A montadora usou essa lista de 'famosos' para proteger o Fusca dos ataques da imprensa, e deu certo. Porém, apesar do sucesso na estreia, o Fusca começou a encalhar nas concessionárias meses depois, fazendo a Volks a canalizar a distribuição do modelo para as revendas de cidades do interior e para frotistas, pois nas grandes capitais, os consumidores preferiam o Gol 1000 e Fiat Uno Mille. Custando CR$ 700 mil, o Fusca era um dos carros mais baratos do mercado na época, vendendo cerca de 1,5 mil unidades em média por mês no primeiro ano.
As vendas do Fusca Itamar só despencavam pelo fato de ter o preço muito próximo de carros mais evoluídos.

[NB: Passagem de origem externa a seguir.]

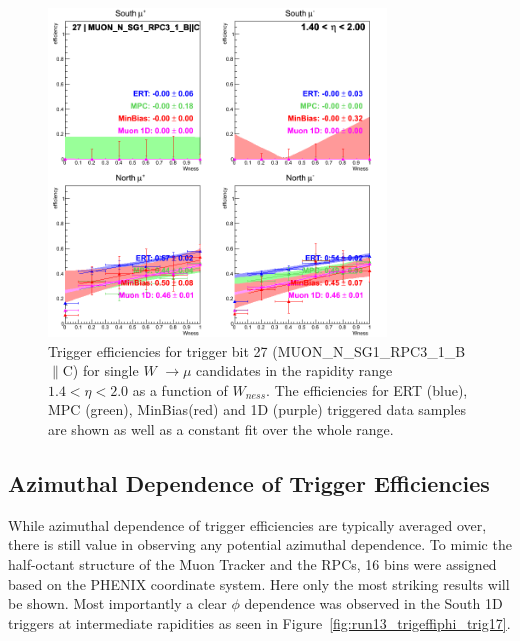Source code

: \begin{figure}[h!]

  \centering

  \includegraphics[width=0.8\textwidth]{./figures/run13_trigeffisn_eta1_trig27_lin.png}
  \caption{\label{fig:run13_trigeffisn_eta1_nper0_trig27_lin} Trigger efficiencies for trigger bit 27 (MUON\_N\_SG1\_RPC3\_1\_B$\|$C) for single $W$ $\rightarrow \mu$ candidates in the rapidity range $ 1.4 < \eta < 2.0$ as a function of $W_{ness}$. The efficiencies for ERT (blue), MPC (green), MinBias(red) and 1D (purple) triggered data samples are shown as well as a constant fit over the whole range.}

\end{figure}
\clearpage

\clearpage
\subsection{Azimuthal Dependence of Trigger Efficiencies}

While azimuthal dependence of trigger efficiencies are typically averaged over,
there is still value in observing any potential azimuthal dependence. To mimic
the half-octant structure of the Muon Tracker and the RPCs, 16 bins were
assigned based on the PHENIX coordinate system. Here only the most striking
results will be shown. Most importantly a clear $\phi$ dependence was observed
in the South 1D triggers at intermediate rapidities as seen in
Figure~\ref{fig:run13_trigeffiphi_trig17}.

Em 1996, Itamar Franco já não era mais presidente, o plano real, criado por ele, já completava dois anos e o Fusca, ainda em linha, tentava sobreviver no mercado pelo preço de R$ 8,7 mil, bem próximo do Gol 1000, vendido por R$ 9,5 mil, do Gol 1.0 segunda geração R$ 11,3 mil e do Fiat Mille EP a R$ 11 mil. Ainda entre os populares, nascia o Fiat Palio, referência em tecnologia entre os compactos na segunda metade da década de 1990.
Em 28 de junho de 1996, o Fusca sai de linha no Brasil, de forma discreta, deixando a comemoração por conta apenas da série Ouro para as últimas 1,5 mil unidades. A edição de despedida do Besouro trazia o revestimento interno esportivo usado no Pointer Gti, novos mostradores de fundo branco, faróis de neblina e lanternas traseiras fumê. Nos três anos de vida do Fusca Itamar, foram produzidas pouco mais de 46 mil unidades.
O Fusca usado por Itamar na reinauguração da linha de montagem do modelo foi doado a ele e hoje se encontra no memorial do ex-presidente, em Juiz de Fora, na Zona da Mata mineira.